Core meaning
要 (yào) carries weight of intention, decision, or obligation. When you use 要 you are committing: you will order it, do it, insist on it. 想 (xiǎng) is softer — it means "to think about / to feel inclined / to wish". It describes a mental state rather than a commitment. English collapses both into "want to", but Chinese speakers hear the difference immediately: 要 sounds decisive, even a little blunt; 想 sounds polite, exploratory, or tentative.
In ordering at a restaurant
At a restaurant, 要 is the standard way to place your order because you ARE committing to buy and eat the item: 我要一份北京烤鸭 (I want / will have a serving of Peking duck). Using 想 at the ordering moment sounds as though you are still deciding: 我想要北京烤鸭 (I would like / am thinking of having Peking duck). The 想要 combination softens the order politely — useful when browsing, less useful when you have decided.
服务员,我要一杯热水。/我想看看菜单。
Fúwùyuán, wǒ yào yì bēi rè shuǐ. / Wǒ xiǎng kànkan càidān.
Waiter, I want a cup of hot water. / I would like to look at the menu.

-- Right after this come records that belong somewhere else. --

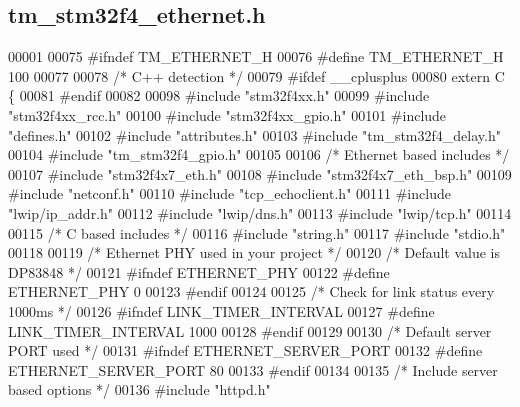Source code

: \hypertarget{tm__stm32f4__ethernet_8h_source}{}\subsection{tm\+\_\+stm32f4\+\_\+ethernet.\+h}

\begin{DoxyCode}
00001 
00075 \textcolor{preprocessor}{#ifndef TM\_ETHERNET\_H}
00076 \textcolor{preprocessor}{#define TM\_ETHERNET\_H 100}
00077 
00078 \textcolor{comment}{/* C++ detection */}
00079 \textcolor{preprocessor}{#ifdef \_\_cplusplus}
00080 \textcolor{keyword}{extern} C \{
00081 \textcolor{preprocessor}{#endif}
00082 
00098 \textcolor{preprocessor}{#include "stm32f4xx.h"}
00099 \textcolor{preprocessor}{#include "stm32f4xx\_rcc.h"}
00100 \textcolor{preprocessor}{#include "stm32f4xx\_gpio.h"}
00101 \textcolor{preprocessor}{#include "defines.h"}
00102 \textcolor{preprocessor}{#include "attributes.h"}
00103 \textcolor{preprocessor}{#include "tm\_stm32f4\_delay.h"}
00104 \textcolor{preprocessor}{#include "tm\_stm32f4\_gpio.h"}
00105 
00106 \textcolor{comment}{/* Ethernet based includes */}
00107 \textcolor{preprocessor}{#include "stm32f4x7\_eth.h"}
00108 \textcolor{preprocessor}{#include "stm32f4x7\_eth\_bsp.h"}
00109 \textcolor{preprocessor}{#include "netconf.h"}
00110 \textcolor{preprocessor}{#include "tcp\_echoclient.h"}
00111 \textcolor{preprocessor}{#include "lwip/ip\_addr.h"}
00112 \textcolor{preprocessor}{#include "lwip/dns.h"}
00113 \textcolor{preprocessor}{#include "lwip/tcp.h"}
00114 
00115 \textcolor{comment}{/* C based includes */}
00116 \textcolor{preprocessor}{#include "string.h"}
00117 \textcolor{preprocessor}{#include "stdio.h"}
00118 
00119 \textcolor{comment}{/* Ethernet PHY used in your project */}
00120 \textcolor{comment}{/* Default value is DP83848 */}
00121 \textcolor{preprocessor}{#ifndef ETHERNET\_PHY}
00122 \textcolor{preprocessor}{#define ETHERNET\_PHY                        0}
00123 \textcolor{preprocessor}{#endif}
00124 
00125 \textcolor{comment}{/* Check for link status every 1000ms */}
00126 \textcolor{preprocessor}{#ifndef LINK\_TIMER\_INTERVAL}
00127 \textcolor{preprocessor}{#define LINK\_TIMER\_INTERVAL                 1000}
00128 \textcolor{preprocessor}{#endif}
00129 
00130 \textcolor{comment}{/* Default server PORT used */}
00131 \textcolor{preprocessor}{#ifndef ETHERNET\_SERVER\_PORT}
00132 \textcolor{preprocessor}{#define ETHERNET\_SERVER\_PORT                80}
00133 \textcolor{preprocessor}{#endif}
00134 
00135 \textcolor{comment}{/* Include server based options */}
00136 \textcolor{preprocessor}{#include "httpd.h"}

\end{DoxyCode}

In expressing future plans
Both 要 and 想 work for "going to / planning to", with different confidence levels. 我要去北京 (I am going to Beijing) sounds booked, plans made. 我想去北京 (I would like to go to Beijing) sounds aspirational, no tickets yet. When Chinese friends ask about vacation plans, the answer reveals how firm the plan is. For a definite plan, switch to 要 or add certainty markers: 我一定会去 (I will definitely go).
明年我要去北京留学。/我想以后去北京看看。
Míngnián wǒ yào qù Běijīng liúxué. / Wǒ xiǎng yǐhòu qù Běijīng kànkan.
Next year I am going to study in Beijing. / I would like to visit Beijing at some point.

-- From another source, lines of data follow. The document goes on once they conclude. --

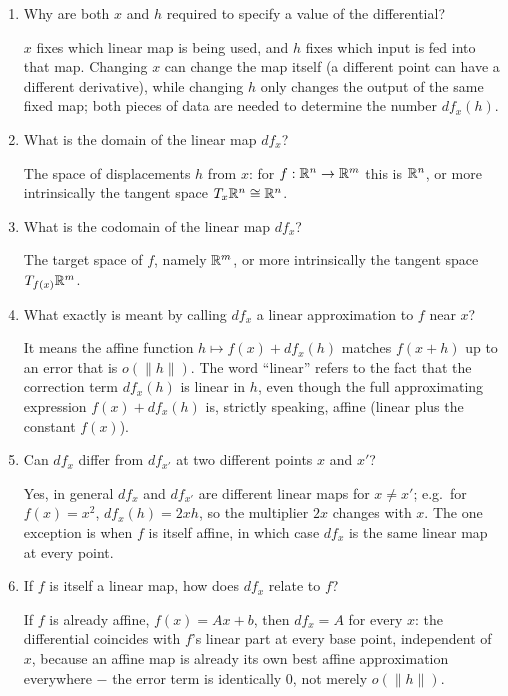 \documentclass{self-check}
\begin{document}
\begin{enumerate}[resume, leftmargin=*, itemsep=8pt]
\item Why are both \(x\) and \(h\) required to specify a value of the differential?
\begin{answer}
\(x\) fixes which linear map is being used, and \(h\) fixes which input is fed into that map. Changing \(x\) can change the map itself (a different point can have a different derivative), while changing \(h\) only changes the output of the same fixed map; both pieces of data are needed to determine the number \(df_x(h)\).
\end{answer}

\item What is the domain of the linear map \(df_x\)?
\begin{answer}
The space of displacements \(h\) from \(x\): for \(f:\R^n\to\R^m\) this is \(\R^n\), or more intrinsically the tangent space \(T_x\R^n\cong\R^n\).
\end{answer}

\item What is the codomain of the linear map \(df_x\)?
\begin{answer}
The target space of \(f\), namely \(\R^m\), or more intrinsically the tangent space \(T_{f(x)}\R^m\).
\end{answer}

\item What exactly is meant by calling \(df_x\) a linear approximation to \(f\) near \(x\)?
\begin{answer}
It means the affine function \(h\mapsto f(x)+df_x(h)\) matches \(f(x+h)\) up to an error that is \(o(\|h\|)\). The word ``linear'' refers to the fact that the correction term \(df_x(h)\) is linear in \(h\), even though the full approximating expression \(f(x)+df_x(h)\) is, strictly speaking, affine (linear plus the constant \(f(x)\)).
\end{answer}

\item Can \(df_x\) differ from \(df_{x'}\) at two different points \(x\) and \(x'\)?
\begin{answer}
Yes, in general \(df_x\) and \(df_{x'}\) are different linear maps for \(x\ne x'\); e.g.\ for \(f(x)=x^2\), \(df_x(h)=2xh\), so the multiplier \(2x\) changes with \(x\). The one exception is when \(f\) is itself affine, in which case \(df_x\) is the same linear map at every point.
\end{answer}

\item If \(f\) is itself a linear map, how does \(df_x\) relate to \(f\)?
\begin{answer}
If \(f\) is already affine, \(f(x)=Ax+b\), then \(df_x=A\) for every \(x\): the differential coincides with \(f\)'s linear part at every base point, independent of \(x\), because an affine map is already its own best affine approximation everywhere \(-\) the error term is identically \(0\), not merely \(o(\|h\|)\).
\end{answer}


\end{enumerate}
\end{document}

The "want X object" pattern
When the object is a thing (not an action), only 要 works directly: 我要咖啡 (I want coffee). 我想咖啡 is ungrammatical. For 想 to work with an object, insert a verb: 我想喝咖啡 (I would like to drink coffee) — 想 + verb + object. The verb 喝 is essential. This is the single rule that trips beginners most often.

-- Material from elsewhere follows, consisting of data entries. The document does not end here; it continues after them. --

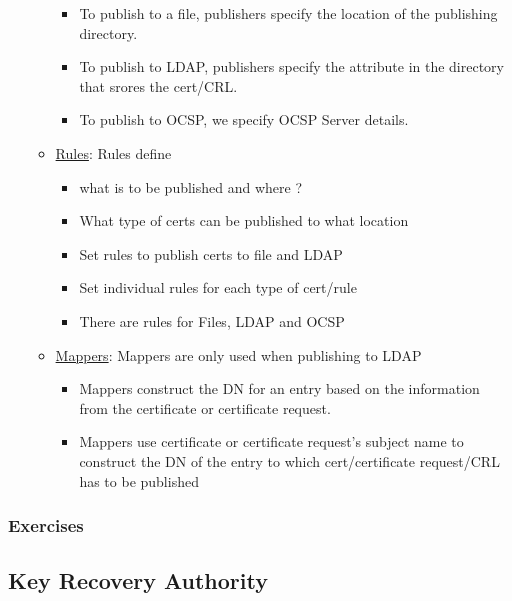 \documentclass[a4paper]{article}
\begin{document}
\begin{itemize}
\begin{itemize}
\begin{itemize}
                            \item To publish to a file, publishers specify the location of the publishing directory.
                            \item To publish to LDAP, publishers specify the attribute in the directory that srores the cert/CRL.
                            \item To publish to OCSP, we specify OCSP Server details. 
                        \end{itemize}
                    \item \underline{Rules}: Rules define 
                        \begin{itemize}
                            \item what is to be published and where ?
                            \item What type of certs can be published to what location
                            \item Set rules to publish certs to file and LDAP
                            \item Set individual rules for each type of cert/rule
                            \item There are rules for Files, LDAP and OCSP
                        \end{itemize}
                    \item \underline{Mappers}: Mappers are only used when publishing to LDAP
                        \begin{itemize}
                            \item Mappers construct the DN for an entry based on the information
                                from the certificate or certificate request. 
                            \item Mappers use certificate or certificate request's subject name to
                                construct the DN of the entry to which cert/certificate request/CRL has to be published
                        \end{itemize}
            \end{itemize}
    \end{itemize}
\subsubsection{Exercises}
\subsection{Key Recovery Authority}
\end{document}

Negation flips more than you think
不想 means "do not want / do not feel like" — a mild refusal: 我不想去 (I do not feel like going). 不要 means "do not want (this object) / do not do this action" — a stronger refusal, often imperative: 不要吃这个 (do not eat this). Telling someone 不要 sounds like a command. Softer refusals almost always use 不想. To reject an offer politely, say 不用了,谢谢 (no need, thanks) rather than 不要.
Other meanings of 要
要 does double duty as "need to / must": 你要早点睡 (you need to sleep earlier). This sense of obligation does NOT exist in 想. 要 also appears in conditional structures: 要是 (if / supposing), 只要 (as long as). 想 stays firmly in the wish/thought lane: 我想念他 (I miss him), 我想明白了 (I figured it out). The split between "must-need" (要) and "think-wish" (想) is the core to internalise.